Though everyone really just wanted a version of the Quicken they were used to, but which ran natively on Intel based Macs, Intuit’s solution was an all new title called Quicken Essentials 2010 for Mac, which was comparatively underfeatured. Some people went over to the new product, but many just kept on using Quicken 2007, or defected to other products. When Mac OS X 10.7 Lion was released in 2011, Rosetta was no longer provided by Apple, so Quicken 2007 no longer ran, much to the dismay of those still using it.
Intuit then, in 2012, put some spit and glue on Quicken 2007 to create a “Lion-compatible version,” and sold it for cheap, provided you could even find it on their web site. It was never all that stable, and wasn’t really kept up to date either, and a lot of its banking integrations ceased to work, but dedicated Quicken users at last had a version of Quicken 2007 for Mac they could use all the way through macOS 10.14 Mojave. (macOS 10.15 Catalina finally cut off Quicken 2007, as it is a 32-bit app.) That is, if they hadn’t already moved to competing products, or switched to Quicken for Windows running in a virtual machine, or decided to live with Quicken Essentials.

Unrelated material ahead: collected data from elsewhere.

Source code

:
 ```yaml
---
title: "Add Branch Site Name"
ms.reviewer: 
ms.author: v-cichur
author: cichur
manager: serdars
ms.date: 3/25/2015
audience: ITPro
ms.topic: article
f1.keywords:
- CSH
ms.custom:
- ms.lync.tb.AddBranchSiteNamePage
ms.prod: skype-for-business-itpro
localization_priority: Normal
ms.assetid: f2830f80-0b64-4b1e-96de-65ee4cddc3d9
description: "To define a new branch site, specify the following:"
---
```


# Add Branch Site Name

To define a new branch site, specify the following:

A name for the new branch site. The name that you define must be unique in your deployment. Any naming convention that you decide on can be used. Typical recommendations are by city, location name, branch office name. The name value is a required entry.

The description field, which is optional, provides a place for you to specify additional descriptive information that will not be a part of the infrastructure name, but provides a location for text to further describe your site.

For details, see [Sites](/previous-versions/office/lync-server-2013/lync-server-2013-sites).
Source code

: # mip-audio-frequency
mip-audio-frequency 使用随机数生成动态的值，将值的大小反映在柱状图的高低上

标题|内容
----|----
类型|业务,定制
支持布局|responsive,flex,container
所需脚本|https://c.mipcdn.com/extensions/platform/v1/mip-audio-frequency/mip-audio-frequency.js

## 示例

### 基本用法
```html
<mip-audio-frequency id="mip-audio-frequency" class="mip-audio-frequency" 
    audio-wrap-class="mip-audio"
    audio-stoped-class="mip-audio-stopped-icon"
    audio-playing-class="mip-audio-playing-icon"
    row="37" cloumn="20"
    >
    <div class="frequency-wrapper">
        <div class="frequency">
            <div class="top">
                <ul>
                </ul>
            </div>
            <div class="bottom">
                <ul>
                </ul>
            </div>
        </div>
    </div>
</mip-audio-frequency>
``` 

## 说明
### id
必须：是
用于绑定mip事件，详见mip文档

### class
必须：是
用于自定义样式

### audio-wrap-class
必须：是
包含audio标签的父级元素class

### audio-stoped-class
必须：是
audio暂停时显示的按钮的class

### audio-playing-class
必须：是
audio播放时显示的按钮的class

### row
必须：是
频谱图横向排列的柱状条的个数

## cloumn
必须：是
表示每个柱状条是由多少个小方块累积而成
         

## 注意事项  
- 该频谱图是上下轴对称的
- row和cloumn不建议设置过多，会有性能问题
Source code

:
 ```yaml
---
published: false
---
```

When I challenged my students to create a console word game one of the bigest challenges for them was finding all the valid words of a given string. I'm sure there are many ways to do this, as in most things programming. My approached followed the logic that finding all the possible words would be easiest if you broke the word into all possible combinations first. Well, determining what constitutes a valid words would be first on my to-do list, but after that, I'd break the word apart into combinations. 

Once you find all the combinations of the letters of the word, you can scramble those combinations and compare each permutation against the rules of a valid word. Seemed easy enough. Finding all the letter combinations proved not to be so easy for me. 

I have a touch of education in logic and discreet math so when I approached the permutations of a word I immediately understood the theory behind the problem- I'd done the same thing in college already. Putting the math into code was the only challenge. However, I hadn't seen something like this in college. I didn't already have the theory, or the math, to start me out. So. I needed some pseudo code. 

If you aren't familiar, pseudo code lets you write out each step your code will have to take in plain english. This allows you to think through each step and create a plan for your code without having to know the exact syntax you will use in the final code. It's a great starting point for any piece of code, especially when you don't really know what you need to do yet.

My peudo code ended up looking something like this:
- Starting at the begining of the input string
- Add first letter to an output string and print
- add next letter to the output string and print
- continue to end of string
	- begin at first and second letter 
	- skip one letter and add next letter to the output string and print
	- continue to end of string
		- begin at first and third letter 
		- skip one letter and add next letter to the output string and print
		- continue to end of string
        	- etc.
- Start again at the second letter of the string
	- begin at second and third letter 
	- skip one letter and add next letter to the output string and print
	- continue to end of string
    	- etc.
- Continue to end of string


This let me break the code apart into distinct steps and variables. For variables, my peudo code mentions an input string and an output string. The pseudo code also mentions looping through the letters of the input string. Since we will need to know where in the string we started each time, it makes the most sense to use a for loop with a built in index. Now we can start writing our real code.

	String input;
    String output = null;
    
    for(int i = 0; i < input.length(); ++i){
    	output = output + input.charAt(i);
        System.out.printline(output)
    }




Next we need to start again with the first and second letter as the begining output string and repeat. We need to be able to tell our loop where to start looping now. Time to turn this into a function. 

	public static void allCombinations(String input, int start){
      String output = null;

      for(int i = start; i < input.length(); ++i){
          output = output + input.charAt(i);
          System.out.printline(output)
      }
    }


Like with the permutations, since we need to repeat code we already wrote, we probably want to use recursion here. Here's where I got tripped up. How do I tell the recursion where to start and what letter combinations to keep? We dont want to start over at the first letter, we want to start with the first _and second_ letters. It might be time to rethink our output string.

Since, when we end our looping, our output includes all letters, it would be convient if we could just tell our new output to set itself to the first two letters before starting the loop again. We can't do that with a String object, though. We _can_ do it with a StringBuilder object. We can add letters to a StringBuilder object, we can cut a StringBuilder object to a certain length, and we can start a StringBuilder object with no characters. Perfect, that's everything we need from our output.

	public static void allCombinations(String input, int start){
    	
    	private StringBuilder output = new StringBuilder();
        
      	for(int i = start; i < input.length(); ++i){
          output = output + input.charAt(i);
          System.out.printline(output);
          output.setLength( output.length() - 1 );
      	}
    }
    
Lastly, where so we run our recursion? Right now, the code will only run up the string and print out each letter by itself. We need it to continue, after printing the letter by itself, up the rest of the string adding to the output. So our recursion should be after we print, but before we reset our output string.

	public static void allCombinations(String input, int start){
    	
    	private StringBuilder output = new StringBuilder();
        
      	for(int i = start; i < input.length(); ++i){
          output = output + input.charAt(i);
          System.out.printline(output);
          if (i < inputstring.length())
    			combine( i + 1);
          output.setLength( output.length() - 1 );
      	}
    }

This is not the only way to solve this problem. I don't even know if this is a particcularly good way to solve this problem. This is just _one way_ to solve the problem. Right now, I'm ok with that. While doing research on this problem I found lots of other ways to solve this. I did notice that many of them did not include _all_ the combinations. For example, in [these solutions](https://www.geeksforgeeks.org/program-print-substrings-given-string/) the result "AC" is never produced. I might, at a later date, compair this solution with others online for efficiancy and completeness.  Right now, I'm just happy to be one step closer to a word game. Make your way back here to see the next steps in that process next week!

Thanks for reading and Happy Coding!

Meanwhile, long after most Mac longtimers had written off Quicken for Mac, Quicken 2015 appeared, under new ownership, and from what I understand, the current version of the product is pretty good. It will import from Quicken 2007. But it won’t import (directly) from Quicken Essentials.
Modern Quicken is a subscription app, with three pricing tiers ranging from $36/year to $70/year. If you stop subscribing, and you were on the Deluxe or Premium tier, you can still continue to use the app, and are able to manually edit entries or enter new ones. If you were on the Starter tier, you can only look at your data, but not change it. (All bank integrations and cloud functions are disabled if you stop subscribing, on all tiers.)